Almost 100 years old, the Kilauea Lighthouse is truly a local treasure embodying the town’s 20th-century history. Around the turn of the last century, lighthouses and navigation aides were constructed all over the Islands to guide commercial shipping traffic that flowed between the islands and to all sides of the Pacific. After about one year of construction, a process whereby most materials had to be shipped in and then hoisted more than 100 feet up the cliff face, the lighthouse became operational in 1913. Since then, most of the lighthouses have succumbed to the corrosive marine environment, making the Kilauea Light house one of the last of its kind.

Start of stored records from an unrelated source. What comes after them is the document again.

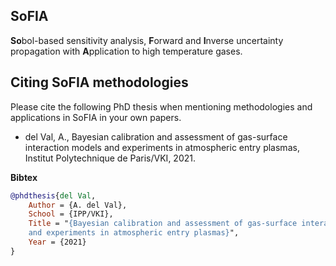
## SoFIA
**So**bol-based sensitivity analysis, **F**orward and **I**nverse uncertainty propagation with **A**pplication to high temperature gases.

## Citing SoFIA methodologies ##
Please cite the following PhD thesis when mentioning methodologies and applications in SoFIA in your own papers.

* del Val, A., Bayesian calibration and assessment of gas-surface interaction models and experiments
in atmospheric entry plasmas, Institut Polytechnique de Paris/VKI, 2021.

**Bibtex**
```bibtex
@phdthesis{del Val,
	Author = {A. del Val},
	School = {IPP/VKI},
	Title = "{Bayesian calibration and assessment of gas-surface interaction models 
    and experiments in atmospheric entry plasmas}",
	Year = {2021}
}
```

The Lighthouse was built on Kilauea Point, which is the northernmost spot on the inhabited Hawaiian Islands. Able to be seen more than 20 miles at sea, the lighthouse was often the first sign of land for ships arriving from the Western Pacific.
The amazing clamshell lens was manufactured in France, and weighs more than 4 tons. It used to project double beams of light, 10 seconds apart.
When construction started, the site of the lighthouse proved weaker than surveys originally estimated. So crews dug into the soil until they hit rock. The result is that this in one of the few lighthouses in the world to have a basement.
One of the lighthouse’s greatest moments came in 1927 when two Army aviators attempted the first flight from the U.S. mainland to Hawaii. More than 20 hours into their flight, and on the verge of completely missing the islands at night, the pilots spotted the Kilauea’s beam. They circled the lighthouse until the sun came up and then proceeded to a safe landing in Oahu. The flight of the Bird of Paradise is remembered as one of the great flying feats of early aviation history.
Home Sweet Lighthouse
For decades, the lighthouse was tended by a keeper who lived on the site. It was their job to keep the lamp fueled with oil (when the lamp lit by flame), keep the lens clean, and wind the mechanical clock every 3.5 hours. The flame was replaced by an electric bulb that could produce .5 million candlepower in 1930, and the clock was replaced by an electric model in 1939 (though the mechanical once was maintained just in case there was ever a power outage).
Three years after it was decommissioned, the lighthouse was added to National Register of Historic Places in 1979. In 1985 it was deeded from the Coast Guard to the Fish and Wildlife Service to act as a Wildlife Refuge. Today, the lighthouse’s oceanside locale is one of the most popular destinations on Kauai for its scenery, history, and the many endangered birds that inhabit its lands.